CLEVELAND - Children identified as bullies were three times more likely to be diagnosed with mental health problems, according to new research.
Dr. Elaine Schulte wasn't involved in the study but is a pediatrician at Cleveland Clinic Children's Hospital.
"A lot of these kids have mental health issues like depression, anxiety, oppositional defiant disorder, attention deficit hyperactivity disorder, or ADHD, so these are kids who are already struggling with their own stuff and then they're acting out and bullying other children," Schulte said.
Researchers studied information provided by parents and guardians of 64,000 children from the 2007 National Survey of Children's Health.
Results show that 15 percent of children were considered bullies by their parent or guardian. Kids diagnosed with a mental health disorder were three times more likely to bully other children.

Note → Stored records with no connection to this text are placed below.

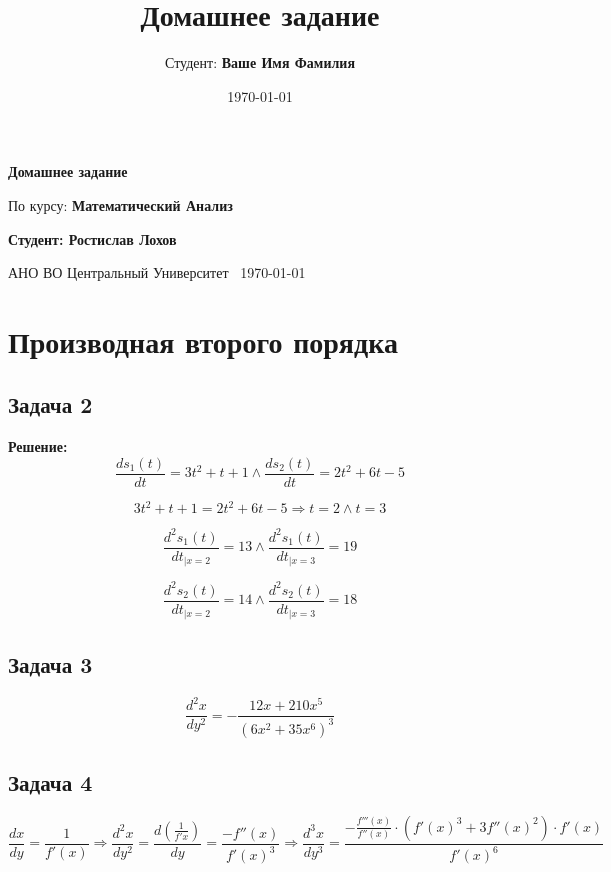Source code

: \documentclass[a4paper,12pt]{article}
\title{Домашнее задание}
\author{Студент: \textbf{Ваше Имя Фамилия}}
\date{\today}
\begin{document}
\begin{titlepage}
    \centering
    \vspace*{1cm}

    \Huge
    \textbf{Домашнее задание}

    \vspace{0.5cm}
    \LARGE
    По курсу: \textbf{Математический Анализ}

    \vspace{1.5cm}

    \textbf{Студент: Ростислав Лохов}

    \vfill

    \Large
    АНО ВО Центральный Университет\
    \vspace{0.3cm}
    \today

\end{titlepage}

\tableofcontents
\newpage

\section{Производная второго порядка}

\subsection{Задача 2}
\textbf{Решение: }
\[
\frac{ds_1(t)}{dt} = 3t^2+t+1 \land \frac{ds_2(t)}{dt} = 2t^2+6t-5
\]

\[
3t^2+t+1 = 2t^2+6t-5 \Rightarrow t = 2 \land t = 3
\]

\[
\frac{d^2s_1(t)}{dt_{|x=2}} = 13 \land \frac{d^2s_1(t)}{dt_{|x=3}} = 19
\]

\[
\frac{d^2s_2(t)}{dt_{|x=2}} = 14 \land \frac{d^2s_2(t)}{dt_{|x=3}} = 18
\]

\subsection{Задача 3}
\[
\frac{d^2x}{dy^2} = -\frac{12x + 210x^5}{(6x^2+35x^6)^3}
\]

\subsection{Задача 4}
\[
\frac{dx}{dy} = \frac{1}{f'(x)} \Rightarrow \frac{d^2x}{dy^2} = \frac{d(\frac{1}{f'x})}{dy} = \frac{-f''(x)}{f'(x)^3} \Rightarrow \frac{d^3x}{dy^3} = \frac{-\frac{f'''(x)}{f''(x)}\cdot (f'(x)^3 + 3f''(x)^2) \cdot f'(x)}{f'(x)^6}
\]
\end{document}
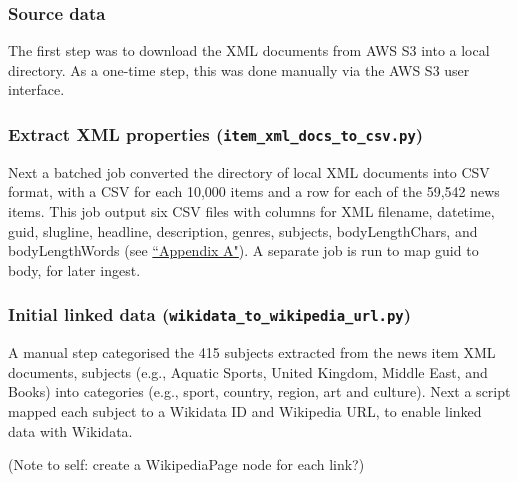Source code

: \documentclass[11pt]{article}
\begin{document}
  \subsubsection{Source data}
  The first step was to download the XML documents from AWS S3 into a local directory. As a one-time step, this was done manually via the AWS S3 user interface.

  \subsubsection{Extract XML properties (\lstinline{item_xml_docs_to_csv.py})}
  Next a batched job converted the directory of local XML documents into CSV format, with a CSV for each 10,000 items and a row for each of the 59,542 news items. This job output six CSV files with columns for XML filename, datetime, guid, slugline, headline, description, genres, subjects, bodyLengthChars, and bodyLengthWords (see \hyperref[sec:AppendixA]{``Appendix A"}). A separate job is run to map guid to body, for later ingest.
  
  \subsubsection{Initial linked data (\lstinline{wikidata_to_wikipedia_url.py})}
  A manual step categorised the 415 subjects extracted from the news item XML documents, subjects (e.g., Aquatic Sports, United Kingdom, Middle East, and Books) into categories (e.g., sport, country, region, art and culture). Next a script mapped each subject to a Wikidata ID and Wikipedia URL, to enable linked data with Wikidata.

  (Note to self: create a WikipediaPage node for each link?)
  
\end{document}
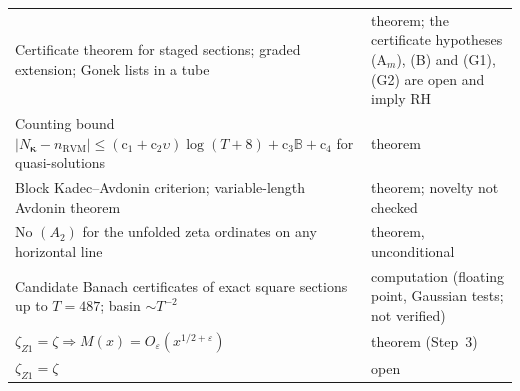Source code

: \documentclass[11pt,reqno]{amsart}
\numberwithin{equation}{section}
\theoremstyle{plain}
\theoremstyle{definition}
\theoremstyle{remark}
\newcommand{\eps}{\varepsilon}
\newcommand{\RVM}{\mathrm{RVM}}
\begin{document}
\begin{longtable}{p{}p{}}
Certificate theorem for staged sections; graded extension; Gonek lists in a tube & theorem; the certificate hypotheses (A$_m$), (B) and (G1), (G2) are open and imply RH\\
Counting bound $|N_{\boldsymbol\kappa}-n_{\RVM}|\le(\mathrm c_1+\mathrm c_2\upsilon)\log(T+8)+\mathrm c_3\mathbb B+\mathrm c_4$ for quasi-solutions & theorem\\
Block Kadec--Avdonin criterion; variable-length Avdonin theorem & theorem; novelty not checked\\
No $(A_2)$ for the unfolded zeta ordinates on any horizontal line & theorem, unconditional\\
Candidate Banach certificates of exact square sections up to $T=487$; basin $\sim T^{-2}$ & computation (floating point, Gaussian tests; not verified)\\
$\zeta_{Z1}=\zeta\Rightarrow M(x)=O_\eps(x^{1/2+\eps})$ & theorem (Step~3)\\
$\zeta_{Z1}=\zeta$ & open\\
\end{longtable}
\endgroup
\end{document}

Children diagnosed specifically with depression were three times more likely to bully. Meranwhile, those diagnosed with oppositional defiant disorder -- where hostile and angry behavior is often directed toward authority figures -- were six times more likely to be a bully.
The findings aren't a surprise to pediatricians, Schulte said.
"These are kids who are hurting. Bullies don't intentionally act out on other children. They can't control their behavior and parents need to deal with it, schools need to deal with it and it's a real problem nationwide," she added.
Results for this study recently were presented at the American Academy of Pediatrics National Conference.